Unable to reproduce locally. Too jetlagged, more tomorrow ...

chadwhitacre commented 7 years ago

Lessee here ...

chadwhitacre commented 7 years ago

I can repro the bug using a one-off dyno.

chadwhitacre commented 7 years ago

Still works locally. Hmm ...

chadwhitacre commented 7 years ago

https://github.com/gratipay/gratipay.com/issues/4148#issuecomment-259330483 points to net.js and fs.js. Let's see if we can get a better error log ...

chadwhitacre commented 7 years ago
~ $ sync-npm process-readmes
zzzzzzzzzzzzzzzzzzz
utilise.emitterify
svg2png-cli
semver-max
zzzzzzxl
react-router-native
plane-to-polygon
Traceback (most recent call last):
  File "/app/gratipay/utils/threaded_map.py", line 15, in g
    return func(*a, **kw)
  File "/app/gratipay/package_managers/readmes.py", line 72, in process
    processed = markdown.render_like_npm(raw)
  File "/app/gratipay/utils/markdown.py", line 44, in render_like_npm
    raise OSError(err)
OSError: net.js:639
    throw new TypeError('invalid data');
    ^

TypeError: invalid data
  at Socket.write (net.js:639:11)
  at /app/bin/our-marky-markdown.js:20:18
  at FSReqWrap.readFileAfterClose [as oncomplete] (fs.js:404:3)
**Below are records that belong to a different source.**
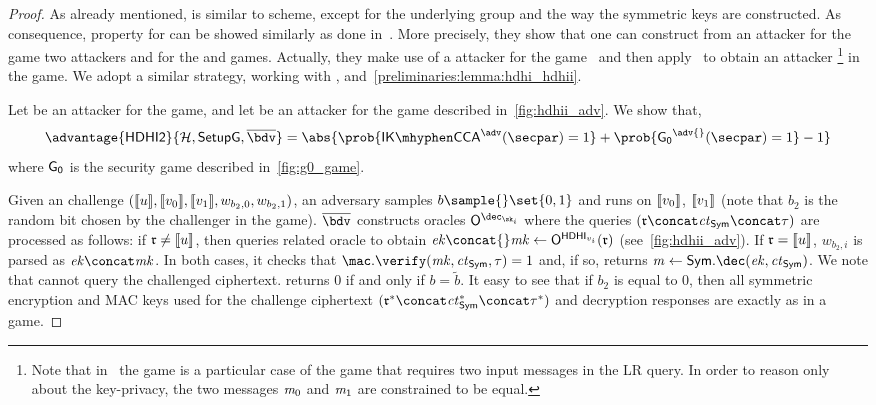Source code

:\begin{proof}
    As already mentioned, \dhaes{} is similar to \dhies{} scheme, except for the underlying group and the way the symmetric keys are constructed. As consequence, \ikcca{} property for \dhaes{} can be showed similarly as done in~\cite[Theorem 6.2]{abdalla2010robust}. More precisely, they show that one can construct from an attacker \adv{} for the \ikcca{} game two attackers \bdv{} and \cdv{} for the \odh{} and \sufcma{} games. Actually, they make use of a \bdvii{} attacker for the \odhii{} game~\cite[Figure 20]{abdalla2010robust} and then apply~\cite[Lemma 6.1]{abdalla2010robust} to obtain an attacker \bdv{}\footnote{Note that in~\cite{abdalla2010robust} the \ikcca{} game is a particular case of the \aicca{} game that requires two input messages in the LR query. In order to reason only about the key-privacy, the two messages $\mathit{m}_0$ and $\mathit{m}_1$ are constrained to be equal.} in the \odh{} game. We adopt a similar strategy, working with \hdhi{}, \hdhii{} and~\cref{preliminaries:lemma:hdhi_hdhii}.

    Let \adv{} be an attacker for the \ikcca{} game, and let \bdvii{} be an attacker for the \hdhii{} game described in~\cref{fig:hdhii_adv}. We show that,
    \[
        \advantage{\hdhii}{\hashSet, \groupSetup, \bdvii{}} = \abs{\prob{\ikcca^{\adv}(\secpar)=1} + \prob{\gamestyle{G_0}^{\adv{}} (\secpar)= 1}-1}
    \]
    where $\mathsf{G_0}$ is the security game described in~\cref{fig:g0_game}.

    Given an \hdhii{} challenge $(\llbracket {u} \rrbracket, \llbracket {v_{0}} \rrbracket, \llbracket {v_{1}} \rrbracket, w_{b_2, 0}, w_{b_2, 1})$, an adversary \bdvii{} samples $b \sample{} \set{0,1}$ and runs \adv{} on $\llbracket {v_{0}} \rrbracket$, $\llbracket {v_{1}} \rrbracket$ (note that $b_2$ is the random bit chosen by the \bdvii{} challenger in the \hdhii{} game). $\bdvii$ constructs oracles $\oracle{\dec_{\sk_i}}$ where the queries $(\gel{r} \concat \ct_{\sym} \concat \tau)$ are processed as follows: if $\mathfrak{r} \neq \llbracket {u} \rrbracket$, then \bdvii{} queries related \hdhii{} oracle to obtain $\ek{} \concat{} \mk\gets{} \oracleHdhi{v_i}(\gel{r})$ (see~\cref{fig:hdhii_adv}). If $\mathfrak{r}=\llbracket {u} \rrbracket$, $w_{b_2, i}$ is parsed as $\ek \concat \mk$. In both cases, it checks that $\mac.\verify(\mk, \ct_{\sym},\tau) = 1$ and, if so, returns $\msg \gets{} \sym.\dec(\ek,\ct_{\sym})$. We note that \adv{} cannot query the challenged ciphertext. \bdvii{} returns $0$ if and only if $b=\widetilde{b}$. It easy to see that if $b_2$ is equal to $0$, then all symmetric encryption and MAC keys used for the challenge ciphertext $(\gel{r}^{*} \concat \ct_{\sym}^{*} \concat \tau^{*})$ and decryption responses are exactly as in a \dhaes{} game.


\end{proof}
Traceback (most recent call last):
  File "/app/.heroku/python/bin/sync-npm", line 9, in <module>
    load_entry_point('gratipay', 'console_scripts', 'sync-npm')()
  File "/app/gratipay/package_managers/sync.py", line 160, in main
    globals()[args.command.replace('-', '_')](env, args, db)
  File "/app/gratipay/package_managers/sync.py", line 144, in process_readmes
    _readmes.process(db)
  File "/app/gratipay/package_managers/readmes.py", line 100, in process
    threaded_map(Processor(db), dirty, 4)
  File "/app/gratipay/utils/threaded_map.py", line 23, in threaded_map
    raise e.args[0]
OSError: net.js:639
    throw new TypeError('invalid data');
    ^

TypeError: invalid data
  at Socket.write (net.js:639:11)
  at /app/bin/our-marky-markdown.js:20:18
  at FSReqWrap.readFileAfterClose [as oncomplete] (fs.js:404:3)

planet-news
planet-names
planet-maps-raster-2
planet-maps-raster
planet-maps
planet-icons
planet-hacker
planet-forty
planet-feeds
planetfall-archive
planet-facts
planet-express
planet-digest
planet-css
planet-client
planet-classic
planet-blank
planetary-system
planetary.js
planetary
planet
planer
planepacker
planemo
plane-mesh
chadwhitacre commented 7 years ago

Is it a problem with stdout?

chadwhitacre commented 7 years ago

The 1st argument given to .write() is expected to be a String or Buffer.

http://stackoverflow.com/a/26851940

chadwhitacre commented 7 years ago

What is marky returning that is not a String or Buffer?

chadwhitacre commented 7 years ago

I made a local modification to just process packages with names starting with pla, but wasn't able to trigger the error that way.